* [Goal of the exercise]: Please copy each line of the records below that includes the word "tribological".

Recorded data: Begin

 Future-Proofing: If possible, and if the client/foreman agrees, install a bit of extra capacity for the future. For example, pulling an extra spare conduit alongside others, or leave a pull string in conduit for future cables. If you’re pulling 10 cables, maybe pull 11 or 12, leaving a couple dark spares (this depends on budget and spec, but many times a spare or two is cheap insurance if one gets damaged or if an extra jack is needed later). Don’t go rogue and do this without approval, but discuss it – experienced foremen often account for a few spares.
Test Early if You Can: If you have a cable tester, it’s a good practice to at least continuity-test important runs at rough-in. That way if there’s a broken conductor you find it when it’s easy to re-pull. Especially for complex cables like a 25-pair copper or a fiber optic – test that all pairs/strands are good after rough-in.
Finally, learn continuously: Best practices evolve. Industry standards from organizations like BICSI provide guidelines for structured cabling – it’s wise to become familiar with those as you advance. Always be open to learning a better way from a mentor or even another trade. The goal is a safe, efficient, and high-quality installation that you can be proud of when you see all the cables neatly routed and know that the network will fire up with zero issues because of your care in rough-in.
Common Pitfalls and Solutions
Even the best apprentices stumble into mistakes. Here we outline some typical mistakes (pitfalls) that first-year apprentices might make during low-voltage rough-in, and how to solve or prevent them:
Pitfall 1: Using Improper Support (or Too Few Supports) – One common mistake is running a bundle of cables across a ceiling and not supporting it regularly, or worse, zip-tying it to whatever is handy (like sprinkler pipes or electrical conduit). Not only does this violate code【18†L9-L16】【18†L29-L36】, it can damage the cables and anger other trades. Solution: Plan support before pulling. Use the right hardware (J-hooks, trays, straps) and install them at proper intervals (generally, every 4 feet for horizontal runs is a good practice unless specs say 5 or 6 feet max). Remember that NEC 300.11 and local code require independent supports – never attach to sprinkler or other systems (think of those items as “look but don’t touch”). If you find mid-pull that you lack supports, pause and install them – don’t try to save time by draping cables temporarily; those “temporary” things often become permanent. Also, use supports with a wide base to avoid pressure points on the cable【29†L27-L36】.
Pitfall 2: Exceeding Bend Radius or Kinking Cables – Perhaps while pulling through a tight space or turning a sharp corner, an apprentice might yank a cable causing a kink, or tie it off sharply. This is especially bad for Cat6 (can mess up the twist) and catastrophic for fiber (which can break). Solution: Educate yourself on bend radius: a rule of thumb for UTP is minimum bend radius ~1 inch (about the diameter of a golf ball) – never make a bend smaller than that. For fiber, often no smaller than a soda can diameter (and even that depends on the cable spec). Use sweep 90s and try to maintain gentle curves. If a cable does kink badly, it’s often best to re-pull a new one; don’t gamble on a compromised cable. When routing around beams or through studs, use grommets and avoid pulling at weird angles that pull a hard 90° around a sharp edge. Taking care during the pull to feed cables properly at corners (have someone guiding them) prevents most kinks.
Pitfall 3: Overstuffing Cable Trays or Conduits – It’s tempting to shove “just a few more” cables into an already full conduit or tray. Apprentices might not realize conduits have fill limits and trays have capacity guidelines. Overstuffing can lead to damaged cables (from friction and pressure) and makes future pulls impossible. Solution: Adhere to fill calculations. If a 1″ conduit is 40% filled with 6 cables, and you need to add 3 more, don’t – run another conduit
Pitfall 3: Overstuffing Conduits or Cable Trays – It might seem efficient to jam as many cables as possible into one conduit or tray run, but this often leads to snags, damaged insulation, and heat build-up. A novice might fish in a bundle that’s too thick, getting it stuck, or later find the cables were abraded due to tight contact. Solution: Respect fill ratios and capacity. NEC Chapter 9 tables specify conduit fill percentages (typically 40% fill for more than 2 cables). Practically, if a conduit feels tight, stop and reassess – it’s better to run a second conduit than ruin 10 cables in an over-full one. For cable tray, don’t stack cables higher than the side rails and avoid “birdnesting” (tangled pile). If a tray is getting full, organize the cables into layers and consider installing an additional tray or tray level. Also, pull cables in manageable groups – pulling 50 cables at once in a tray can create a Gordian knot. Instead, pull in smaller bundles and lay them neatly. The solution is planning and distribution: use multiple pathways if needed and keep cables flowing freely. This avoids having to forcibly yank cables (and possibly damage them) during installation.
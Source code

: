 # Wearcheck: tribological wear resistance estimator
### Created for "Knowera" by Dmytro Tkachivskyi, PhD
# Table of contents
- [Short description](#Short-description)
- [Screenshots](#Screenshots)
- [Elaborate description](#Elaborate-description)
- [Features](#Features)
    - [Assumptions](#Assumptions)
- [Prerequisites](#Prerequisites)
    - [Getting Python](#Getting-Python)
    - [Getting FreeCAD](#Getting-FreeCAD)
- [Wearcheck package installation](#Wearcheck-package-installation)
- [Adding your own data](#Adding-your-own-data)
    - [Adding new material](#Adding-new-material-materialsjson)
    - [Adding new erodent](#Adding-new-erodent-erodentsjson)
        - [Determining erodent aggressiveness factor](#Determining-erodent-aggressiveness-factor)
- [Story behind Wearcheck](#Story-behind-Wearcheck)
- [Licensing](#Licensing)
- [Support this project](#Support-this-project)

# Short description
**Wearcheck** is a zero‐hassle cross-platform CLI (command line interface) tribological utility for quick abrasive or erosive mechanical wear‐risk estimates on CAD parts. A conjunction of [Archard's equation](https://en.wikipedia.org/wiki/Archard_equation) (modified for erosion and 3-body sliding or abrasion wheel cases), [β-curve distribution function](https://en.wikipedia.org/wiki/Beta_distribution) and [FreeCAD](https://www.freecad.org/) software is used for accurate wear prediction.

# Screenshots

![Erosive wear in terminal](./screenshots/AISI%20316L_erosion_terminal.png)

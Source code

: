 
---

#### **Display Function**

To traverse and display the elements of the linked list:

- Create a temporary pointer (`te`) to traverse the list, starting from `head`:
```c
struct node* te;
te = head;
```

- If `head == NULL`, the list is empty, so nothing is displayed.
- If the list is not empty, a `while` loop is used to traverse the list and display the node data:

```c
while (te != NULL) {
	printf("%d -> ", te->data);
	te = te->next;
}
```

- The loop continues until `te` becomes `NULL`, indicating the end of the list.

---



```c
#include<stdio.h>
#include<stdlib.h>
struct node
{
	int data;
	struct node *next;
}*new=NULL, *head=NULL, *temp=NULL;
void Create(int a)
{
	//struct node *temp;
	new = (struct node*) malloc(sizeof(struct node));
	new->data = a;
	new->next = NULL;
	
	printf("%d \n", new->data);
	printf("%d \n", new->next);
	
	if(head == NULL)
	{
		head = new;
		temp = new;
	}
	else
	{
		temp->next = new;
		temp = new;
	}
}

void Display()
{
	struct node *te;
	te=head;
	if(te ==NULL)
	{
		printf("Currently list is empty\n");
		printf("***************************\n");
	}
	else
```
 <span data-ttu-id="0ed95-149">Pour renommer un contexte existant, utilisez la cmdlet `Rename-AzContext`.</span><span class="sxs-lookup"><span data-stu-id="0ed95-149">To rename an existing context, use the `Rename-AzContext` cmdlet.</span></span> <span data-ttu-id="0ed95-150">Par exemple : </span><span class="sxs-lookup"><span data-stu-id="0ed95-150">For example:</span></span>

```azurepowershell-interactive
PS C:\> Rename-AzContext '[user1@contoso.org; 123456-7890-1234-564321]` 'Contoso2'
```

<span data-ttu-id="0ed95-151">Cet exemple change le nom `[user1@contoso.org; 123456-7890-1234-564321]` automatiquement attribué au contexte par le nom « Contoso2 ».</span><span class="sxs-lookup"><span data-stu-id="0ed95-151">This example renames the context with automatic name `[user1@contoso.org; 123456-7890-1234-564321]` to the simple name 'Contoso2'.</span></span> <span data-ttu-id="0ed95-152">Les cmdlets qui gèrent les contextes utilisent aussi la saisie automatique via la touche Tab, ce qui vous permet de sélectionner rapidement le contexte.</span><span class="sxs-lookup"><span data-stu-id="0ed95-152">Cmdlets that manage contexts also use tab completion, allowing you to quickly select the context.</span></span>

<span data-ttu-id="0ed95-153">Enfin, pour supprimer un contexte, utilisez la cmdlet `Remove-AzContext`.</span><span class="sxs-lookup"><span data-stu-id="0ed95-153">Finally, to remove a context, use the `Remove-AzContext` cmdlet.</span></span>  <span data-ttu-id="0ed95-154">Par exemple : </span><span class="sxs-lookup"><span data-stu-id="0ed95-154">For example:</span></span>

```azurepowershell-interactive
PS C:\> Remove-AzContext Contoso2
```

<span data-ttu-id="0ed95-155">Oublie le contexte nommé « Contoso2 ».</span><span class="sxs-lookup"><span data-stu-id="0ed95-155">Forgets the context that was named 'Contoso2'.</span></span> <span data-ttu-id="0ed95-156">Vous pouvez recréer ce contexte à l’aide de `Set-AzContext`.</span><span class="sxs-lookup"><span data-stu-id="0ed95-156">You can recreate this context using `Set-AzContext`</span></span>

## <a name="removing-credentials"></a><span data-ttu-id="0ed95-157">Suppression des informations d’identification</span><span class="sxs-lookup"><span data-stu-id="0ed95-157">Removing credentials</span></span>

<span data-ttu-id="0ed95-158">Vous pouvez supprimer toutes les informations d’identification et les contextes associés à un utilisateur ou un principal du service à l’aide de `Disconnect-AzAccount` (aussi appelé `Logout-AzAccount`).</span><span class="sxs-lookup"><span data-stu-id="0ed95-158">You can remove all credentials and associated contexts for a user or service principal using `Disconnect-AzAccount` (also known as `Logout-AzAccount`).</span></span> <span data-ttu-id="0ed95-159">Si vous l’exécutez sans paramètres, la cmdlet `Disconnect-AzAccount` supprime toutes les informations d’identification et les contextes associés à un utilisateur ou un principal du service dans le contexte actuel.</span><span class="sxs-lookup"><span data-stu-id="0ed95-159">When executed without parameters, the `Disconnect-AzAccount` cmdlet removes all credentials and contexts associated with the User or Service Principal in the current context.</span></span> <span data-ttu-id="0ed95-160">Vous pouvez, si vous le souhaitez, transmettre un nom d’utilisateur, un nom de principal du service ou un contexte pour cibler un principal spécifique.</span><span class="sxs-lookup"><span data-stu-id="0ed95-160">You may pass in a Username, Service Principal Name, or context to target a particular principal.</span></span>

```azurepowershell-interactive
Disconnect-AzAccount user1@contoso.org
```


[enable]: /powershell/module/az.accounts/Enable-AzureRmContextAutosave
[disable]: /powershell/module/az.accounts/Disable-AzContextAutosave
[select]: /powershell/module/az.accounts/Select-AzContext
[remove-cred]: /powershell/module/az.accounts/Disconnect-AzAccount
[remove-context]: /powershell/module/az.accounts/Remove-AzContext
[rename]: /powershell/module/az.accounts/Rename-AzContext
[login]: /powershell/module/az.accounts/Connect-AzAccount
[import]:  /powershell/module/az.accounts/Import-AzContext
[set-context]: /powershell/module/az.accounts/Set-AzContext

Recorded data: End

* [Answer to this problem]:
: # Wearcheck: tribological wear resistance estimator
**Wearcheck** is a zero‐hassle cross-platform CLI (command line interface) tribological utility for quick abrasive or erosive mechanical wear‐risk estimates on CAD parts. A conjunction of [Archard's equation](https://en.wikipedia.org/wiki/Archard_equation) (modified for erosion and 3-body sliding or abrasion wheel cases), [β-curve distribution function](https://en.wikipedia.org/wiki/Beta_distribution) and [FreeCAD](https://www.freecad.org/) software is used for accurate wear prediction.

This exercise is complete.